Even then, it impacted me to the point where it's just like, if you can make people laugh in a movie theater, congratulations. But if you can fucking make people cry, if you can reduce them to tears, that is a true gifted filmmaker. Somebody who is not just playing with your head, but they're playing with your heart, man. And in the case of Schindler's List, he didn't play with it in any sort of lackadaisical fare. It's such a well-made movie. It is so, so fucking good.

The craziest thing about Schindler's List, and people will forget, is that he made Jurassic Park and Schindler's List the same year.

SMITH: I remember. He left the set of Jurassic. Famously, he never finishes his last shot or whatever, because he doesn't wanna get thrown in the water like in Jaws, and so he was off to do the other movie and posting one while doing the other, looking at cuts while shooting! Incredible. Two epic works. If you give me half an hour to go down on Jurassic Park, I could do it, as well.
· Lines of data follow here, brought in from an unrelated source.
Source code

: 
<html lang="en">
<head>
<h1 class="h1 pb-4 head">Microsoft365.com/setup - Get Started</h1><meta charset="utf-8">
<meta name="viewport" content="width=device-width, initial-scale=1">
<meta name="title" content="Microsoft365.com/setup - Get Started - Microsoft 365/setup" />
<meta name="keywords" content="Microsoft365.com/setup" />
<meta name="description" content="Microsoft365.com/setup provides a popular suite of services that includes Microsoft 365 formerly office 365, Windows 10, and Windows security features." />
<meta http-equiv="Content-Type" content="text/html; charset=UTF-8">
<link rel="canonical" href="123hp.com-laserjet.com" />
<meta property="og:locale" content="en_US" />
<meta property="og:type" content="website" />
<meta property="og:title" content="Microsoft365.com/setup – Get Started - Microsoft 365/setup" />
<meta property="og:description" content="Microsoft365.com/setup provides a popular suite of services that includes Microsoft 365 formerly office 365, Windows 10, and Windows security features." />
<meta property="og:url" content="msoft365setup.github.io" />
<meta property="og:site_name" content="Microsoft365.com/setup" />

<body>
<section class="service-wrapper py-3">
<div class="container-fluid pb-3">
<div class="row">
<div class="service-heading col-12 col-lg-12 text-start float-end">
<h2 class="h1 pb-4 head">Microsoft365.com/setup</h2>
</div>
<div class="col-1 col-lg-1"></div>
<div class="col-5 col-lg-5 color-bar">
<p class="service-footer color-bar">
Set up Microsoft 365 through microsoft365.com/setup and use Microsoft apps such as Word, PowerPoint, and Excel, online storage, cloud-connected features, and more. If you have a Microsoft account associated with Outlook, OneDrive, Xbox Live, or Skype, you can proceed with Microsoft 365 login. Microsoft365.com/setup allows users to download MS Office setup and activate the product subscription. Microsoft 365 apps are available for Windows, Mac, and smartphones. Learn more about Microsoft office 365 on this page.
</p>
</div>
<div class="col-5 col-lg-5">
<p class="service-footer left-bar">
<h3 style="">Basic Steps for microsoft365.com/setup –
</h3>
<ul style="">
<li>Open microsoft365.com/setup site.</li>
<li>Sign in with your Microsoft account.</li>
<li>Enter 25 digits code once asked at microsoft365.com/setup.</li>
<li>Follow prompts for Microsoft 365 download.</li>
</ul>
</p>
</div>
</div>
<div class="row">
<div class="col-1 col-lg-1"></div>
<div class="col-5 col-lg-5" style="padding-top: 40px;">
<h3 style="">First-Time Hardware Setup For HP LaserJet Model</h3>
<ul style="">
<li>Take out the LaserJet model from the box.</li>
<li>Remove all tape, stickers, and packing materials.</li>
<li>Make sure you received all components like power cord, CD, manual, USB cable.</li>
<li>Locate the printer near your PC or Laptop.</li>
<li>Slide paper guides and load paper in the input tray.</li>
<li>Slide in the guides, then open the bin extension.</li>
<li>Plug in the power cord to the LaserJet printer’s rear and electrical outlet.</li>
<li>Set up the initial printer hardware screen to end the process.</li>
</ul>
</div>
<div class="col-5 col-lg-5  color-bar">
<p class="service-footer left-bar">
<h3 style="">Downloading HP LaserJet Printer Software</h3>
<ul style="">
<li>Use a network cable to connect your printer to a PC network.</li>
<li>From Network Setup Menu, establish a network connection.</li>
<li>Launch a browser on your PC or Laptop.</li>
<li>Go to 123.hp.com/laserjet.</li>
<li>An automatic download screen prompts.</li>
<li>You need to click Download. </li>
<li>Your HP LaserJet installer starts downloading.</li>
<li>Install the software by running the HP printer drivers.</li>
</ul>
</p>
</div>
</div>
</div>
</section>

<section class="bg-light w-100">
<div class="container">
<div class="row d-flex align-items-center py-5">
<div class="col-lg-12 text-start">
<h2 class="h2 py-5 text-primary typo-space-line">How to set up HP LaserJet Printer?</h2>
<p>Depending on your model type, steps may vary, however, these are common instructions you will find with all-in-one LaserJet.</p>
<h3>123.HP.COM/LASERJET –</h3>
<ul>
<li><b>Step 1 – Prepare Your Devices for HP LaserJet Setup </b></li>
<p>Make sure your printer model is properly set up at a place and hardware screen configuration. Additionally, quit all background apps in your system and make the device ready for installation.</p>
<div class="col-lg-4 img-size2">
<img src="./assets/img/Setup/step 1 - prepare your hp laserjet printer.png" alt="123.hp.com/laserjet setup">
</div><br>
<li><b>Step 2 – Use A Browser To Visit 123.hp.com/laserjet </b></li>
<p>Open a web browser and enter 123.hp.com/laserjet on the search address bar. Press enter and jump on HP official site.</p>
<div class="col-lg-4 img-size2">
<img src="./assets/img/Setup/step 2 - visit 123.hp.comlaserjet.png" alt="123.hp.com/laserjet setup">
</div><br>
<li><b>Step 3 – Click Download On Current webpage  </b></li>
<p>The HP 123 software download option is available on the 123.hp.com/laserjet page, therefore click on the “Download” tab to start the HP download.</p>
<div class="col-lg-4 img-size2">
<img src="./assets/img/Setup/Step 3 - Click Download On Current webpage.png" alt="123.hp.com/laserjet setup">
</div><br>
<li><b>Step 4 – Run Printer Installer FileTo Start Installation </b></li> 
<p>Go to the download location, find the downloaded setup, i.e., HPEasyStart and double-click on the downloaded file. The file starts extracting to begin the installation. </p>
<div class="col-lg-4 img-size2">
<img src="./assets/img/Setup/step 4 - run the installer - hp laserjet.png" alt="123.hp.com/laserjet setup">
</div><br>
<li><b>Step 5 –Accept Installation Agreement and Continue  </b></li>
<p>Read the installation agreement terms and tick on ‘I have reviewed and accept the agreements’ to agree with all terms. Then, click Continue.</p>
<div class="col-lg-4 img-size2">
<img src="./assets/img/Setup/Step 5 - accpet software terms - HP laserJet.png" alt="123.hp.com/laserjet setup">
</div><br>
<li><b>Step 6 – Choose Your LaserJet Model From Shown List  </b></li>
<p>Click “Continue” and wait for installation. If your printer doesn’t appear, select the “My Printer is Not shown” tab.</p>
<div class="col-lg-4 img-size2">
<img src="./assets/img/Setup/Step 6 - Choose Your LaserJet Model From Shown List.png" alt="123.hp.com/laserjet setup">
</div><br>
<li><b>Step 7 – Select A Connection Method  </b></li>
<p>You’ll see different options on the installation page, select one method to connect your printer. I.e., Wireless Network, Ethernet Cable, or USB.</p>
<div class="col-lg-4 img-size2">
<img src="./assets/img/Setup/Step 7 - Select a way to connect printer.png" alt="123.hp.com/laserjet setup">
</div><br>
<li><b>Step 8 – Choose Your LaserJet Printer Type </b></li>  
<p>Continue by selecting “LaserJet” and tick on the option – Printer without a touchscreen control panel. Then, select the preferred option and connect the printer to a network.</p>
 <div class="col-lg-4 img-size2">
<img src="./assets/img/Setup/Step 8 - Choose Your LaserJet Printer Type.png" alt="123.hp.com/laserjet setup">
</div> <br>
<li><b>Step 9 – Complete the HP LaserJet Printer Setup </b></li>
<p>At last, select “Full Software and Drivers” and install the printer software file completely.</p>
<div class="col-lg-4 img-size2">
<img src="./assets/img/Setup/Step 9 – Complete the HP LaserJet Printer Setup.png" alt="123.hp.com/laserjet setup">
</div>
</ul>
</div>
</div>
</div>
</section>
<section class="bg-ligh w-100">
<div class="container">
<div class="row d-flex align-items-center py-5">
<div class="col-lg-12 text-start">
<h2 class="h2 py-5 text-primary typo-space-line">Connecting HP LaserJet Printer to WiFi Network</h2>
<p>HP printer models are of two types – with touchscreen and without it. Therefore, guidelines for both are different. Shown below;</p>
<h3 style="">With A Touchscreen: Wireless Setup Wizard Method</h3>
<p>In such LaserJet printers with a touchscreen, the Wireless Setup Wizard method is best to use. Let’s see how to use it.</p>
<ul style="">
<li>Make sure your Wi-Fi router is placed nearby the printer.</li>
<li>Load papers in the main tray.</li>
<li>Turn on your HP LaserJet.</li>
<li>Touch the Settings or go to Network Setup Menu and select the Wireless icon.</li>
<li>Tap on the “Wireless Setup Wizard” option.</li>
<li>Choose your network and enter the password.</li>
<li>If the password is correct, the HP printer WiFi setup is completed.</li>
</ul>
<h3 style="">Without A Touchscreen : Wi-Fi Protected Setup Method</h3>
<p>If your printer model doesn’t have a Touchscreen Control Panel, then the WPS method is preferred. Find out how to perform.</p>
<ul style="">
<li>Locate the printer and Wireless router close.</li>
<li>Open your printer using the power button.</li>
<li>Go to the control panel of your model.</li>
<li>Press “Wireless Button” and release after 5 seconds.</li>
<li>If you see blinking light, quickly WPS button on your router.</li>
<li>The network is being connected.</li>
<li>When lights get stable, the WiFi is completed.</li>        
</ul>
But I will say this, as much as I enjoy Jurassic Park, and particularly his rendition, I wish we lived in a better timeline, for many reasons, Steve, but mostly, there is a timeline out there where we have as many Jaws movies as we have had Jurassic movies. For some reason, we're in this timeline where “dinosaurs.” He was okay with, like, “Yeah, let's sequalize and go for dinosaurs.” But there's a better world out there that we shifted from somehow, where Steven Spielberg felt that same way about Jaws that he felt about Jurassic Park. He made a few sequels himself and then stuck around as exec producer on a bunch of others, man. I wish we lived in a more Jaws than Jurassic world, but you play the cards you're dealt.

'Dogma's 4K Release "Bodes Very Well" for the Sequel

"My whole career is a testimony to the secondary market."

As I talk to you this morning about Dogma, the 4K is number five on Amazon's top sellers, above Tron: Ares and Mission: Impossible, and a host of huge-name movies. What do you think it is about Dogma that has stood the test of time, and why people are buying it more than these other big movies?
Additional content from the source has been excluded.